His new venture is called Innovation Works
,
and it’s a sort of angel fund/incubator to help encourage Chinese
entrepreneurs to eschew staid-but-prestigious corporate tech life and
start a company instead. I met with Lee this week at his new digs in
Beijing and so far, they’re pretty empty. There are a few analysts and
engineers huddled by the door, near a table overflowing with different
kinds of tea that people have given Lee as a good luck gesture in
starting this new venture. (There’s so much tea, in fact, he insisted
on my taking a tin.)
That elbow room won’t last: Lee got 7,000 resumes on his first day of business and has gotten some 40,000 total. It’s taking a while to plow through them, but he expects to hire at least 100 more people in the coming months. In fact, between our meeting Monday morning and sharing some Peking Duck later that night, he made four hires. (I shot a quick video with Lee talking more about Innovation Works. Unfortunately, my Flip has died for good, and it’s gone. So text will have to suffice.)
Lee is that rare unicorn-of-a-specimen that Silicon Valley companies and investors salivate over: He’s held key product and management roles at Apple, SGI, Microsoft and Google building a deep bench of respect and contacts in the inner circle of the U.S. tech business, but he’s also a hero to many young techies in China.
Want an example of the former? Back in the late 1990s, the product line he’d developed for SGI was struggling and being sold off to a company that would later be bought by Computer Associates.
That ultimately meant Lee was looking for a new job. His father—a Taiwanese diplomat—had asked Lee on his deathbed to return to China one day, and a job with Microsoft was making that promise a reality.
Lee had decided to take it, but few people knew yet. He went home
one day and his wife said, “Steve from Apple wants you to call.” Lee
mentally paged through the Steves he’d worked for at Apple—never
thinking of the obvious one. Lee had worked at Apple during the bleak
years before CEO Steve Jobs
returned to the company, or as Lee likes to say, “I was at Apple between Jobs.”
“I think it was Steve Jobs,” his wife said of the caller. Lee insisted it couldn’t be true, since he’d never even met him, but called the number back all the same. It was Jobs and he personally asked Lee to come back to Apple. Lee demurred.
“I know you’re going to work for Microsoft in China,” Jobs said. Lee was stunned. Almost no one knew. For a moment he must have thought his-iPhone-ness really was as all-powerful as the fanbois say. Then Jobs added, “Your wife told me.” When Lee asked why she divulged the closely-held secret she shrugged and said Jobs was so nice on the phone, she assumed he was one of Lee’s close friends.
Lee resisted Jobs, and you could argue missed out on the golden era of Apple as a result. But the Microsoft job meant that Lee was also an early multinational tech manager in China. Since then, between Microsoft and Google he’s given fat incomes and prestige to hundreds of Chinese entrepreneurs, building quite a following in China. (At dinner a young woman shyly came over and asked for his autograph.)

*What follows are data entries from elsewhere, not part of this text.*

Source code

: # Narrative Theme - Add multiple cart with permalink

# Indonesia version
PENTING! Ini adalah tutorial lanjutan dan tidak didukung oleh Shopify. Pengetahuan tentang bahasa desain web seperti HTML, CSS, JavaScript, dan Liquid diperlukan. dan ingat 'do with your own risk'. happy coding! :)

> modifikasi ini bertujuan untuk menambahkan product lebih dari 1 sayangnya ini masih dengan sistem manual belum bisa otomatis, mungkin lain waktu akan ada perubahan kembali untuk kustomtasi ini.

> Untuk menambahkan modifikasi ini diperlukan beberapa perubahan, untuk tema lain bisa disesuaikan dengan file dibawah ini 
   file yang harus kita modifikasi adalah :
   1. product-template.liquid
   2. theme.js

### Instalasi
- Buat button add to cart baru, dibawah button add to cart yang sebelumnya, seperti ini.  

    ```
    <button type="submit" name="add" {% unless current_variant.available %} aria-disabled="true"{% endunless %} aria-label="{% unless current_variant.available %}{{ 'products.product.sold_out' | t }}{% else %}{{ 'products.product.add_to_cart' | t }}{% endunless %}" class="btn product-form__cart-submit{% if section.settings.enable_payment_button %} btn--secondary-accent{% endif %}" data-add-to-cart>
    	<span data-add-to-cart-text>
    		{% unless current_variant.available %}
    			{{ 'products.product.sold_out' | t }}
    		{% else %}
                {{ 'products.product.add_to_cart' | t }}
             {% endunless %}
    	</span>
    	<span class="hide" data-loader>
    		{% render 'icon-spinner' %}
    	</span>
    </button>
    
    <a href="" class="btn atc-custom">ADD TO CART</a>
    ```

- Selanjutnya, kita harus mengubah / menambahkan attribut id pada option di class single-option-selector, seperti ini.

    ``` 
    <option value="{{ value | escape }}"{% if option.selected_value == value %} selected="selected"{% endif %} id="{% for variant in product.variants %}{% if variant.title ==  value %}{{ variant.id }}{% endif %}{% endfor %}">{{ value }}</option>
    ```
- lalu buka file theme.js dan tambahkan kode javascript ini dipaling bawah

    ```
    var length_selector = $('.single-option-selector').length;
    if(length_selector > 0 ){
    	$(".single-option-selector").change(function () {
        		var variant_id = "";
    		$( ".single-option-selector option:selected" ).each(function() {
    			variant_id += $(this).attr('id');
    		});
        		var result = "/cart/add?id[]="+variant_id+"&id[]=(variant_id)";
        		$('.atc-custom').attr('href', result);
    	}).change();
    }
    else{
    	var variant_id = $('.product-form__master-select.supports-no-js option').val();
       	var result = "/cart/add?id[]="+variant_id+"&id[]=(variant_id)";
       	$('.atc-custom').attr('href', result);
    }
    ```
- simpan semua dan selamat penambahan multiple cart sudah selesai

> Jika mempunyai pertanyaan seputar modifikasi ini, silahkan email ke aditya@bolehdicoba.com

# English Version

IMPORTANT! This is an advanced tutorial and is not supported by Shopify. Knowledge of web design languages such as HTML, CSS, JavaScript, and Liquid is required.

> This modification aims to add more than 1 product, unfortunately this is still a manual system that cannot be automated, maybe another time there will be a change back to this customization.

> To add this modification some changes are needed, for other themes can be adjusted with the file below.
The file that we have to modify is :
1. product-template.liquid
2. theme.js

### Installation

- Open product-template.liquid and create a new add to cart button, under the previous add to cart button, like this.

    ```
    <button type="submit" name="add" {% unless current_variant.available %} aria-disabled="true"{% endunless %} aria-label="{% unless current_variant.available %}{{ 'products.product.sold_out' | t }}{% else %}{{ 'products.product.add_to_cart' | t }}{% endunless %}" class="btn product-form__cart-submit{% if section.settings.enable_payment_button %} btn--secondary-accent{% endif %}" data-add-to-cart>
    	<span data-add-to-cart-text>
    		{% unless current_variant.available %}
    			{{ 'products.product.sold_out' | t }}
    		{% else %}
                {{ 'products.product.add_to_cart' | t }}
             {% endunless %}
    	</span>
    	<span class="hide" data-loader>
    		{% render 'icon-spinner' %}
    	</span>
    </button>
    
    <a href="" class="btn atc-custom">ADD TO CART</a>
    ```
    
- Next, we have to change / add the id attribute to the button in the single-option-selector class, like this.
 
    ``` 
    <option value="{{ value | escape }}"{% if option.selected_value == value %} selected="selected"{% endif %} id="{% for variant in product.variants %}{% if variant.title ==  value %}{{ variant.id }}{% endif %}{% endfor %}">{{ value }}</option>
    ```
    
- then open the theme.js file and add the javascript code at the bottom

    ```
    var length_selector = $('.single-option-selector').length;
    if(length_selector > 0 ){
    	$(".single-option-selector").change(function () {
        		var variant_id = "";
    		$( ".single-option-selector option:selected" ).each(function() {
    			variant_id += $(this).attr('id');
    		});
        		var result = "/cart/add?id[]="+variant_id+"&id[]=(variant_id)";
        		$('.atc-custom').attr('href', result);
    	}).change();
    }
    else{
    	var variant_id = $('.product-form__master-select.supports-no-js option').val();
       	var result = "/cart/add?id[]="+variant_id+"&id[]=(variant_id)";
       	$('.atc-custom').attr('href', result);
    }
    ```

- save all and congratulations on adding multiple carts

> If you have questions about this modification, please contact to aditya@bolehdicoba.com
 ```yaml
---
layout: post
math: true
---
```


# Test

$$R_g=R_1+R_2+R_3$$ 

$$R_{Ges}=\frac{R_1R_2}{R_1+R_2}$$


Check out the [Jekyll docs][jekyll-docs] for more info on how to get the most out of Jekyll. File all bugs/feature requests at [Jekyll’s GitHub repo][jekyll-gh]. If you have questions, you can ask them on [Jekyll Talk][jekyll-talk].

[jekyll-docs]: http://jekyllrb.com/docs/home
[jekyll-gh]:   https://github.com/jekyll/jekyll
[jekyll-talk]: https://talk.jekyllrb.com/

To be fair, Lee has his detractors in China too. Critics question whether the longtime corporate executive has the chops to pick and fund truly innovative ideas. After all, Lee himself said in our interview a few weeks ago that executives at multinationals typically don’t have the hunger to be great entrepreneurs. Others say he’s one of those bridge-builders between East and West that benefits by talking up business in China as being more complex than it really is.
After one meeting and one dinner, I can’t say whether either of those complaints are fair. But after spending several weeks in China in the last few months I will say this: If his well-cultivated reputation convinces more Chinese entrepreneurs to start businesses, that’s good for China and the tech world globally.